Listed entries:
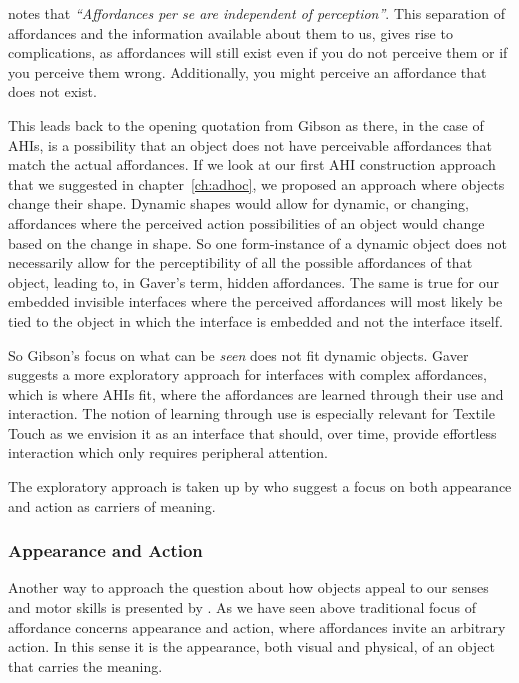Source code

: \citet{gaver1991technology} notes that \emph{``Affordances per se are independent of perception''}.
This separation of affordances and the information available about them to us, gives rise to complications, as affordances will still exist even if you do not perceive them or if you perceive them wrong.
Additionally, you might perceive an affordance that does not exist.

This leads back to the opening quotation from Gibson as there, in the case of AHIs, is a possibility that an object does not have perceivable affordances that match the actual affordances.
If we look at our first AHI construction approach that we suggested in chapter~\ref{ch:adhoc}, we proposed an approach where objects change their shape.
Dynamic shapes would allow for dynamic, or changing, affordances where the perceived action possibilities of an object would change based on the change in shape.
So one form-instance of a dynamic object does not necessarily allow for the perceptibility of all the possible affordances of that object, leading to, in Gaver's term, hidden affordances. 
The same is true for our embedded invisible interfaces where the perceived affordances will most likely be tied to the object in which the interface is embedded and not the interface itself.

So Gibson's focus on what can be \emph{seen} does not fit dynamic objects.
Gaver suggests a more exploratory approach for interfaces with complex affordances, which is where AHIs fit, where the affordances are learned through their use and interaction.
The notion of learning through use is especially relevant for Textile Touch as we envision it as an interface that should, over time, provide effortless interaction which only requires peripheral attention.

The exploratory approach is taken up by \citet{djajadiningrat2004tangible} who suggest a focus on both appearance and action as carriers of meaning.

\subsubsection{Appearance and Action}
Another way to approach the question about how objects appeal to our senses and motor skills is presented by \citet{djajadiningrat2004tangible}.
As we have seen above traditional focus of affordance concerns appearance and action, where affordances invite an arbitrary action. 
In this sense it is the appearance, both visual and physical, of an object that carries the meaning.

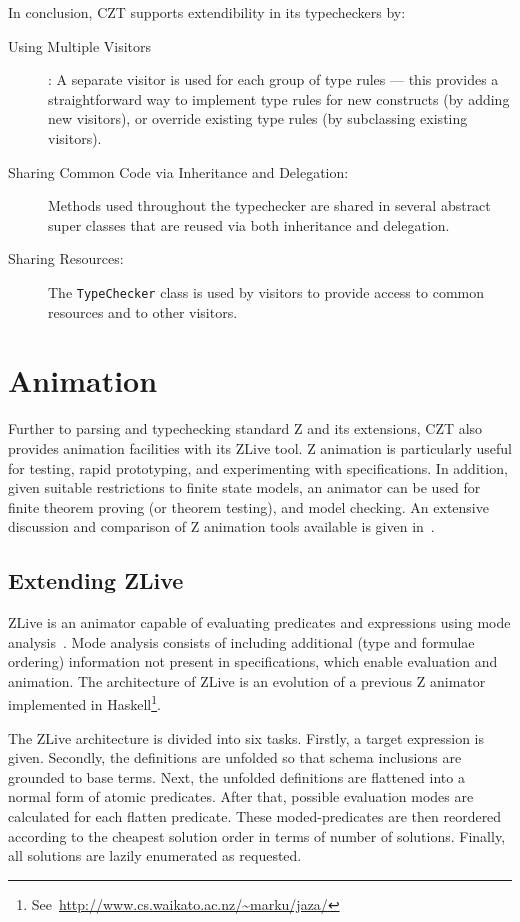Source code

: \documentclass{llncs}
\begin{document}
In conclusion, CZT supports extendibility in its typecheckers by:
\begin{description}
 \item[Using Multiple Visitors]: A separate visitor is used for each
  group of type rules --- this provides a straightforward way to implement
  type rules for new constructs (by adding new visitors), or override
  existing type rules (by subclassing existing visitors).
 \item[Sharing Common Code via Inheritance and Delegation:]
   Methods used throughout the typechecker
   are shared in several abstract super classes that are reused
   via both inheritance and delegation.
 \item[Sharing Resources:] The {\tt TypeChecker} class is used by
   visitors to provide access to common resources and to other visitors.
\end{description}

\section{Animation}\label{animation}

    Further to parsing and typechecking standard Z and its extensions,
    CZT also provides animation facilities with its ZLive tool.  Z
    animation is particularly useful for testing, rapid prototyping,
    and experimenting with specifications.  In addition, given
    suitable restrictions to finite state models, an animator can be
    used for finite theorem proving (or theorem testing), and model
    checking.  An extensive discussion and comparison of Z animation
    tools available is given in~\cite{utting-jaza}.

\subsection{Extending ZLive}

    ZLive is an animator capable of evaluating predicates and
    expressions using mode analysis~\cite{winikooff98}.
    Mode analysis consists of including additional (type and formulae
    ordering) information not present in specifications, which enable
    evaluation and animation.
    The architecture of ZLive is an evolution of a previous Z animator
    implemented in
    Haskell\footnote{See~\url{http://www.cs.waikato.ac.nz/~marku/jaza/}}.

    The ZLive architecture is divided into six tasks.  Firstly, a
    target expression is given. Secondly, the definitions are unfolded
    so that schema inclusions are grounded to base terms. Next, the
    unfolded definitions are flattened into a normal form of atomic predicates.
    After that, possible evaluation modes are calculated for each flatten
    predicate.  These moded-predicates are then reordered according to the
    cheapest solution order in terms of number of solutions.  Finally,
    all solutions are lazily enumerated as requested.
\end{document}
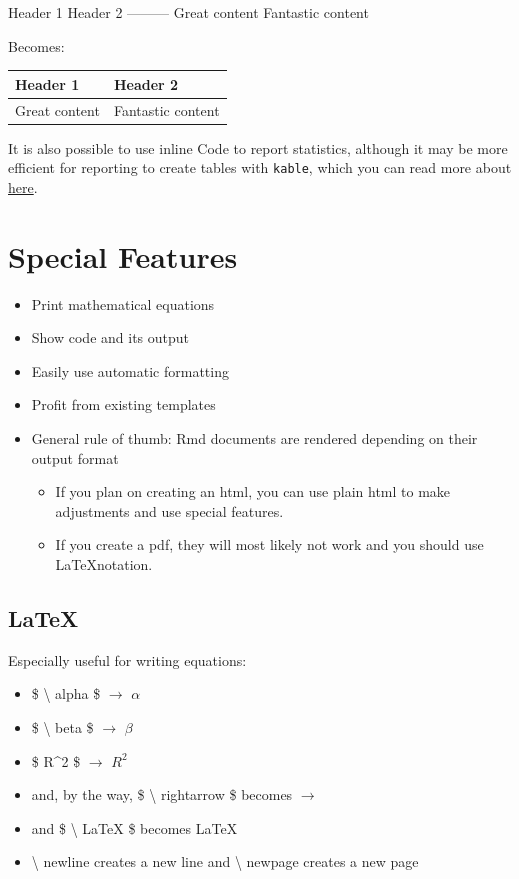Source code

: \documentclass[
]{book}
\providecommand{\tightlist}{%
  \setlength{\itemsep}{0pt}\setlength{\parskip}{0pt}}
\begin{document}
Header 1 \textbar{} Header 2
-----\textbar-----
Great content \textbar{} Fantastic content

Becomes:

\begin{longtable}[]{@{}ll@{}}
\toprule\noalign{}
Header 1 & Header 2 \\
\midrule\noalign{}
\endhead
\bottomrule\noalign{}
\endlastfoot
Great content & Fantastic content \\
\end{longtable}

It is also possible to use inline Code to report statistics, although it may be more efficient for reporting to create tables with \texttt{kable}, which you can read more about \href{https://cran.r-project.org/web/packages/kableExtra/vignettes/awesome_table_in_html.html}{here}.

\section{Special Features}\label{special-features}

\begin{itemize}
\tightlist
\item
  Print mathematical equations
\item
  Show code and its output
\item
  Easily use automatic formatting
\item
  Profit from existing templates
\item
  General rule of thumb: Rmd documents are rendered depending on their output format

  \begin{itemize}
  \tightlist
  \item
    If you plan on creating an html, you can use plain html to make adjustments and use special features.
  \item
    If you create a pdf, they will most likely not work and you should use \LaTeX notation.
  \end{itemize}
\end{itemize}

\subsection{\texorpdfstring{\LaTeX}{}}\label{section}

Especially useful for writing equations:

\begin{itemize}
\tightlist
\item
  \$ \textbackslash{} alpha \$ \(\rightarrow\) \(\alpha\)
\item
  \$ \textbackslash{} beta \$ \(\rightarrow\) \(\beta\)
\item
  \$ R\^{}2 \$ \(\rightarrow\) \(R^2\)
\item
  and, by the way, \$ \textbackslash{} rightarrow \$ becomes \(\rightarrow\)
\item
  and \$ \textbackslash{} LaTeX \$ becomes \LaTeX
\item
  \textbackslash{} newline creates a new line and \textbackslash{} newpage creates a new page
\end{itemize}
\end{document}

Task details: For the data above, give the number of lines in which the word "description" appears, and nothing more.

Answer below: 2